Entries taken from a collection
# # # #
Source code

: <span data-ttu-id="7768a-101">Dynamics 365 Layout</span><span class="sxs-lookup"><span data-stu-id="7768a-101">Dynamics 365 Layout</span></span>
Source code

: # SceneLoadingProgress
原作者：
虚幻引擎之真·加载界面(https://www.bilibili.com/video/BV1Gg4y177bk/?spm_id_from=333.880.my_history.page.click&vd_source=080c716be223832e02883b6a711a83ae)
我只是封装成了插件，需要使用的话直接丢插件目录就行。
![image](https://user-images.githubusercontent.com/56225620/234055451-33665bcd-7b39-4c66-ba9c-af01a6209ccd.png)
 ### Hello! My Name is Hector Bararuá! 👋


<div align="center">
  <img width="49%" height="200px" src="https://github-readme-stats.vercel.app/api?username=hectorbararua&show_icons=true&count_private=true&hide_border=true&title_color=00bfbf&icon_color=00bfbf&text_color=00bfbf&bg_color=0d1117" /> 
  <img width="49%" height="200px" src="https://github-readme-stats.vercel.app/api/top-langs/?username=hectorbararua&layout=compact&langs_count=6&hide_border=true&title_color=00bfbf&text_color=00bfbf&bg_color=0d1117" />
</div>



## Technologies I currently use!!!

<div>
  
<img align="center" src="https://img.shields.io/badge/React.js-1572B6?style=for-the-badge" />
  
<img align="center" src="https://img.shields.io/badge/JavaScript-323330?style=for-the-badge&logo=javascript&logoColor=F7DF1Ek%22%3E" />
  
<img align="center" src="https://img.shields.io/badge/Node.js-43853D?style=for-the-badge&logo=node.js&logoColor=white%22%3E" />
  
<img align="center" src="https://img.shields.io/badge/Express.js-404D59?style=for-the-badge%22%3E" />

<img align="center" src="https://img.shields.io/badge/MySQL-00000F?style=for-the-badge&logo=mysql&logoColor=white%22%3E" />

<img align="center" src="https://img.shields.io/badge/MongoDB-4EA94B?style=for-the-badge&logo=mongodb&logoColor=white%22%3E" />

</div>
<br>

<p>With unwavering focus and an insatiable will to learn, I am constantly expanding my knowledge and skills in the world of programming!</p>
# # # #
**Task details:** Reproduce the data shown above exactly, including every line.

**Solution:**
Source code

: <span data-ttu-id="7768a-101">Dynamics 365 Layout</span><span class="sxs-lookup"><span data-stu-id="7768a-101">Dynamics 365 Layout</span></span>
Source code

: # SceneLoadingProgress
原作者：
虚幻引擎之真·加载界面(https://www.bilibili.com/video/BV1Gg4y177bk/?spm_id_from=333.880.my_history.page.click&vd_source=080c716be223832e02883b6a711a83ae)
我只是封装成了插件，需要使用的话直接丢插件目录就行。
![image](https://user-images.githubusercontent.com/56225620/234055451-33665bcd-7b39-4c66-ba9c-af01a6209ccd.png)
 ### Hello! My Name is Hector Bararuá! 👋


<div align="center">
  <img width="49%" height="200px" src="https://github-readme-stats.vercel.app/api?username=hectorbararua&show_icons=true&count_private=true&hide_border=true&title_color=00bfbf&icon_color=00bfbf&text_color=00bfbf&bg_color=0d1117" /> 
  <img width="49%" height="200px" src="https://github-readme-stats.vercel.app/api/top-langs/?username=hectorbararua&layout=compact&langs_count=6&hide_border=true&title_color=00bfbf&text_color=00bfbf&bg_color=0d1117" />
</div>



## Technologies I currently use!!!

<div>
  
<img align="center" src="https://img.shields.io/badge/React.js-1572B6?style=for-the-badge" />
  
<img align="center" src="https://img.shields.io/badge/JavaScript-323330?style=for-the-badge&logo=javascript&logoColor=F7DF1Ek%22%3E" />
  
<img align="center" src="https://img.shields.io/badge/Node.js-43853D?style=for-the-badge&logo=node.js&logoColor=white%22%3E" />
  
<img align="center" src="https://img.shields.io/badge/Express.js-404D59?style=for-the-badge%22%3E" />

<img align="center" src="https://img.shields.io/badge/MySQL-00000F?style=for-the-badge&logo=mysql&logoColor=white%22%3E" />

<img align="center" src="https://img.shields.io/badge/MongoDB-4EA94B?style=for-the-badge&logo=mongodb&logoColor=white%22%3E" />

</div>
<br>

<p>With unwavering focus and an insatiable will to learn, I am constantly expanding my knowledge and skills in the world of programming!</p>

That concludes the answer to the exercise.